→ **WHAT TO WORK ON**
Collect every line of the records below that contains the word "buckets".

##########

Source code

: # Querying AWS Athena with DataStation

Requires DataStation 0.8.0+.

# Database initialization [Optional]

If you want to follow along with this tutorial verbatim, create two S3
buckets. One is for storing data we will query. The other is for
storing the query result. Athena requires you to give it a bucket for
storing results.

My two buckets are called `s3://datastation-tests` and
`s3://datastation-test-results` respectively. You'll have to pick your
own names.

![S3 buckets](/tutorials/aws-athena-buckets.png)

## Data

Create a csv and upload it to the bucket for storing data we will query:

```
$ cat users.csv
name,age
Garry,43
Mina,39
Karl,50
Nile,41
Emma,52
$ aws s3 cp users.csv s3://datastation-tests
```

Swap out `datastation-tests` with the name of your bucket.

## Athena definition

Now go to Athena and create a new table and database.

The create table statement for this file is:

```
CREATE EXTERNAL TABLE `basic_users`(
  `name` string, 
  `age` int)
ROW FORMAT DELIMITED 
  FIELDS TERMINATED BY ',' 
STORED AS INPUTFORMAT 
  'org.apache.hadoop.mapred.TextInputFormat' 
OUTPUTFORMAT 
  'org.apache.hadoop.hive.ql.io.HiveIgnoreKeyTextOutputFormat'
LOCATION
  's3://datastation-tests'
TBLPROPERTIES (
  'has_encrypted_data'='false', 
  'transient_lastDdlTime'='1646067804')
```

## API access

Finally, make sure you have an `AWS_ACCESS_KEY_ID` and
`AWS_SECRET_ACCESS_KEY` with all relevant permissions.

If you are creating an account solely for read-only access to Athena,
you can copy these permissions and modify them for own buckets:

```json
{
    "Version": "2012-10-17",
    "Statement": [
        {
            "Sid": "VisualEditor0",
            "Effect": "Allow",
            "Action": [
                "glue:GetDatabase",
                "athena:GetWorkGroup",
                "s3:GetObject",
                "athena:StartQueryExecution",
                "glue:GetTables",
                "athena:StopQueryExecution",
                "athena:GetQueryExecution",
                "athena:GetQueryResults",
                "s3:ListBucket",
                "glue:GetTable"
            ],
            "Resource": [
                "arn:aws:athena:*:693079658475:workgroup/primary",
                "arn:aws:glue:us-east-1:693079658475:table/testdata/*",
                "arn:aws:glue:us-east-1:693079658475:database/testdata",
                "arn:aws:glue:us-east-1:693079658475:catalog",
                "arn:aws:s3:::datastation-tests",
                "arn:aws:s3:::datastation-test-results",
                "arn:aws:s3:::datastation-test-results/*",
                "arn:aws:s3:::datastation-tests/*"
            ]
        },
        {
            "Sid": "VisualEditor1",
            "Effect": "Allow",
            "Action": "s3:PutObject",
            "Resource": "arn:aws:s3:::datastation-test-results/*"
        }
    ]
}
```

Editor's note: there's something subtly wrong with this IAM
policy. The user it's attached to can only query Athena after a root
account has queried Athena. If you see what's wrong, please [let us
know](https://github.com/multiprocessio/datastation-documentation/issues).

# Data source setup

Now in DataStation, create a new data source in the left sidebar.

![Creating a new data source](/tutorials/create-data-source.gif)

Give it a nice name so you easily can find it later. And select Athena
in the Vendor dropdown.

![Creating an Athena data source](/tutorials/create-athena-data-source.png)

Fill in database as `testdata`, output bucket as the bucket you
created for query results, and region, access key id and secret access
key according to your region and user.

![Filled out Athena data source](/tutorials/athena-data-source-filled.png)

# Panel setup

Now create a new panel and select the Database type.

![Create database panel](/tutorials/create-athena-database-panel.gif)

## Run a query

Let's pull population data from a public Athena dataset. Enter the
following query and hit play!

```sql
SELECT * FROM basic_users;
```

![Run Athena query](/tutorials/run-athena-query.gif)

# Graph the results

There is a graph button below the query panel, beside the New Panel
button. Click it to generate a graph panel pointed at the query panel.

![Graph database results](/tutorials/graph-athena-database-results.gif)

##########

→ **PROBLEM SOLUTION**
buckets. One is for storing data we will query. The other is for
My two buckets are called `s3://datastation-tests` and
![S3 buckets](/tutorials/aws-athena-buckets.png)
you can copy these permissions and modify them for own buckets:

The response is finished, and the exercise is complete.